天平八年 八月 戊申朔庚午 入唐副使 従五位上 中臣朝臣 名代等 率唐人三人 波斯人一人 拝朝」 「十一月 丙子朔戊寅 天皇臨朝 詔 授入唐副使 従五位上 中臣朝臣 名代 従四位下 故判官  正六位上 田口朝臣 養年富 紀朝臣 馬主 並贈従五位下 准判官 従七位下 大伴宿禰 首名 唐人 皇甫東朝 波斯人 李密翳等 授位有差」

736年、8月。遣唐副使・従五位上の中臣朝臣名代たちが唐人3人・ペルシャ人1人を率いて、聖武天皇に拝謁した。 その後、11月。遣唐副使の中臣朝臣名代に従四位下を授け、唐人の皇甫東朝やペルシャ人の李密翳らに位階を授けた。

李密翳についての記述はこれのみで、それ以外どのような人物だったか、どのような技術を持っていたかなどは不明。

破斯清道と李密景

時代が近いこと、名前の音が若干近いことから同一人物の可能性がある。 唐では国のために尽くし活躍した外国人には「李」の姓を与えられる。密翳という名前はこのペルシア人のペルシア名を漢字に表記したのではないかといわれている。

亡命の民、ササン朝ペルシア

ペルシアはイラン高原にあり、西はエジプト、イスタンブールを経てローマへ、東は唐へと続いていた。いわるゆペルシアとは東西の貿易の中継地点だった。 貿易で成り立ち、国は豊かで最盛期はローマや隣国のインドを圧倒するほど強大な国になっていた。

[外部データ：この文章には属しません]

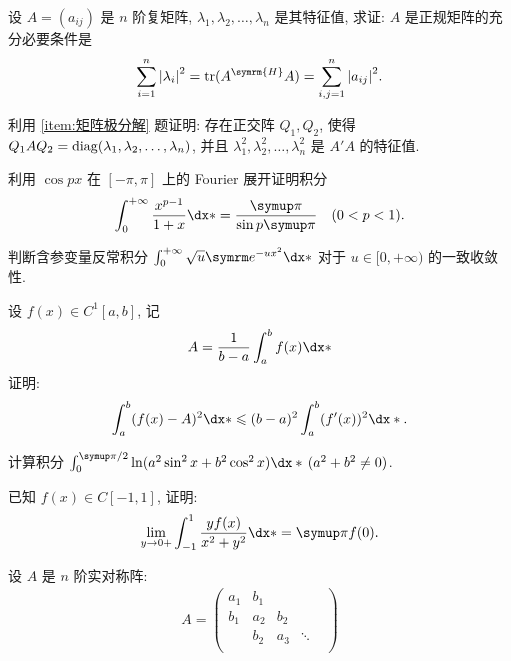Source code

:   \begin{exercise}[resume=exer]
      \sitem 设 $ A = (a_{ij}) $ 是 $ n $ 阶复矩阵, $ \lambda_{1}, \lambda_{2}, \dots, \lambda_{n} $ 是其特征值, 求证: $ A $ 是正规矩阵的充分必要条件是
      \begin{align*}
          \sum_{i=1}^{n}\abs{\lambda_{i}}^{2} = \tr(A^{\symrm{H}}A) = \sum_{i, j=1}^{n}\abs{a_{ij}}^{2}.
      \end{align*}
      \item 利用 \ref{item:矩阵极分解} 题证明: 存在正交阵 $ Q_{1}, Q_{2} $, 使得 $ Q_{1} A Q_{2} = \operatorname{diag}(\lambda_{1}, \lambda_{2}, \dots, \lambda_{n}) $, 并且 $ \lambda_{1}^{2}, \lambda_{2}^{2}, \dots, \lambda_{n}^{2} $ 是 $ A'A $ 的特征值.
      \item 利用 $ \cos px $ 在 $ [-\pi, \pi] $ 上的 Fourier 展开证明积分
      \begin{align*}
          \int_{0}^{+\infty} \frac{x^{p-1}}{1+x} \dx* = \frac{\pi}{\sin p\pi}\quad (0<p<1).
      \end{align*}
      \item 判断含参变量反常积分 $ \int_{0}^{+\infty}\sqrt{u}\me^{-ux^{2}} \dx* $ 对于 $ u \in [0, +\infty) $ 的一致收敛性.
      \item 设 $ f(x)\in C^{1}[a, b] $, 记
      \begin{align*}
          A = \frac{1}{b - a}\int_{a}^{b} f(x) \dx*
      \end{align*}
      证明:
      \begin{align*}
          \int_{a}^{b}(f(x) - A)^{2} \dx* \le (b-a)^{2} \int_{a}^{b} (f'(x))^{2} \dx*.
      \end{align*}
      \item 计算积分 $ \int_{0}^{\pi/2} \ln(a^{2}\sin^{2}x + b^{2}\cos^{2} x)\dx*\,(a^{2} + b^{2} \ne 0) $.
      \item 已知 $ f(x) \in C[-1, 1] $, 证明:
      \begin{align*}
          \limit{y}{0+} \int_{-1}^{1}\frac{yf(x)}{x^{2} + y^{2}} \dx* = \pi f(0).
      \end{align*}
      \item 设 $ A $ 是 $ n $ 阶实对称阵:
      \begin{align*}
          A = \begin{pmatrix}
              a_{1} & b_{1} & & & \\
              b_{1} & a_{2} & b_{2} & & \\
              & b_{2} & a_{3} & \ddots & \\

\end{pmatrix}
\end{align*}
\end{exercise}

木簡に書かれたいた日付は765年。 遡ること約80年、642年、ササン朝ペルシアは新興勢力イスラーム勢力にニハ―ヴァンドの戦いで大敗し滅亡していた。 王族や民は四散し、シルクロードを越えて他民族に寛容な唐に亡命し、そこで亡命政府を作っていた。 結局、ササン朝ペルシアの再興は失敗に終わり、ペルシアの民は長安で暮らしていた。

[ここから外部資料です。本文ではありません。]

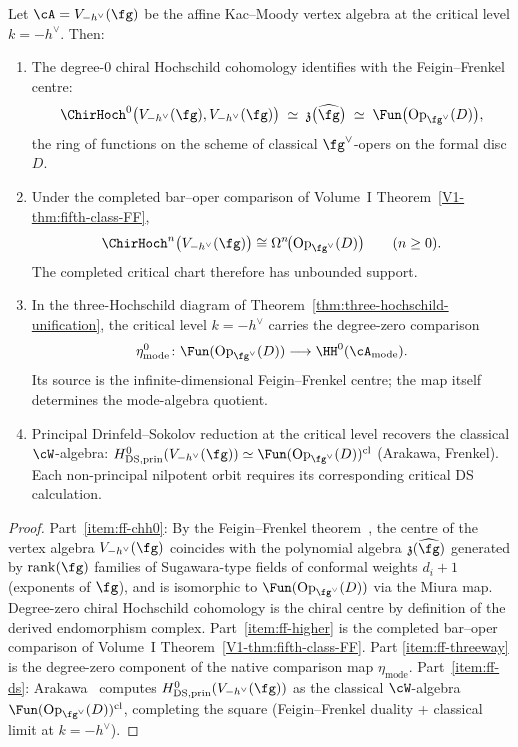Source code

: \begin{theorem}%
\label{thm:feigin-frenkel-chirhoch}%
%
%
%
%
Let $\cA = V_{-h^\vee}(\fg)$ be the affine Kac--Moody vertex algebra at
the critical level $k=-h^\vee$. Then:
\begin{enumerate}[label=\textup{(\roman*)}]
\item\label{item:ff-chh0} The degree-$0$ chiral Hochschild cohomology
identifies with the Feigin--Frenkel centre:
\[
\ChirHoch^0\bigl(V_{-h^\vee}(\fg),V_{-h^\vee}(\fg)\bigr)
\;\simeq\;
\mathfrak z\bigl(\widehat{\fg}\bigr)
\;\simeq\;
\Fun\bigl(\mathrm{Op}_{\fg^\vee}(D)\bigr),
\]
the ring of functions on the scheme of classical $\fg^\vee$-opers on
the formal disc $D$.
\item\label{item:ff-higher} Under the completed bar--oper comparison
of Volume~I Theorem~\ref*{V1-thm:fifth-class-FF},
\[
 \ChirHoch^n\bigl(V_{-h^\vee}(\fg)\bigr)
 \cong \Omega^n\!\bigl(\mathrm{Op}_{\fg^\vee}(D)\bigr)
 \qquad(n\geq0).
\]
The completed critical chart therefore has unbounded support.
\item\label{item:ff-threeway} In the three-Hochschild diagram of
Theorem~\ref{thm:three-hochschild-unification}, the critical level
$k=-h^\vee$ carries the degree-zero comparison
\[
 \eta_{\mathrm{mode}}^0\colon
 \Fun(\mathrm{Op}_{\fg^\vee}(D))
 \longrightarrow \HH^0(\cA_{\mathrm{mode}}).
\]
Its source is the infinite-dimensional Feigin--Frenkel centre; the
map itself determines the mode-algebra quotient.
\item\label{item:ff-ds} Principal Drinfeld--Sokolov reduction at the
critical level recovers the classical $\cW$-algebra:
$H^0_{\mathrm{DS,prin}}(V_{-h^\vee}(\fg))\simeq
\Fun(\mathrm{Op}_{\fg^\vee}(D))^{\mathrm{cl}}$ (Arakawa, Frenkel).
Each non-principal nilpotent orbit requires its corresponding critical
DS calculation.
\end{enumerate}
\end{theorem}

\begin{proof}
Part~\ref{item:ff-chh0}: By the Feigin--Frenkel
theorem~\cite{FeiginFrenkel1992,Frenkel2007}, the centre of the vertex
algebra $V_{-h^\vee}(\fg)$ coincides with the polynomial algebra
$\mathfrak z(\widehat\fg)$ generated by $\mathrm{rank}(\fg)$ families of
Sugawara-type fields of conformal weights $d_i+1$ (exponents of $\fg$),
and is isomorphic to $\Fun(\mathrm{Op}_{\fg^\vee}(D))$ via the
Miura map.  Degree-zero chiral Hochschild cohomology is the chiral
centre by definition of the derived endomorphism complex.
Part~\ref{item:ff-higher} is the completed bar--oper comparison of
Volume~I Theorem~\ref*{V1-thm:fifth-class-FF}.  Part
\ref{item:ff-threeway} is the degree-zero component of the native
comparison map $\eta_{\mathrm{mode}}$.
Part~\ref{item:ff-ds}: Arakawa~\cite{Arakawa15} computes
$H^0_{\mathrm{DS,prin}}(V_{-h^\vee}(\fg))$ as the classical
$\cW$-algebra $\Fun(\mathrm{Op}_{\fg^\vee}(D))^{\mathrm{cl}}$,
completing the square (Feigin--Frenkel duality + classical limit at
$k=-h^\vee$).
\end{proof}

他民族の暮らす国際都市・長安には遣唐使で来唐していた日本人もいた。 そこで日本人がそのペルシアの亡命の民と出会っていたのは想像に難くない。 以前、遣唐使の安倍仲麻呂について書いたが、当時の唐にはこの安倍仲麻呂がいた。唐での交流も広く、役職もあり能力のあるこのペルシア人を日本に来日させることを斡旋していたかもしれない。

破斯清道・李密翳は大陸から離れ、日本列島に入り、帰国した遣唐使聖武天皇に紹介された。 そしてその技術を活かし古代の日本国家形成の一役を担ったに違いない。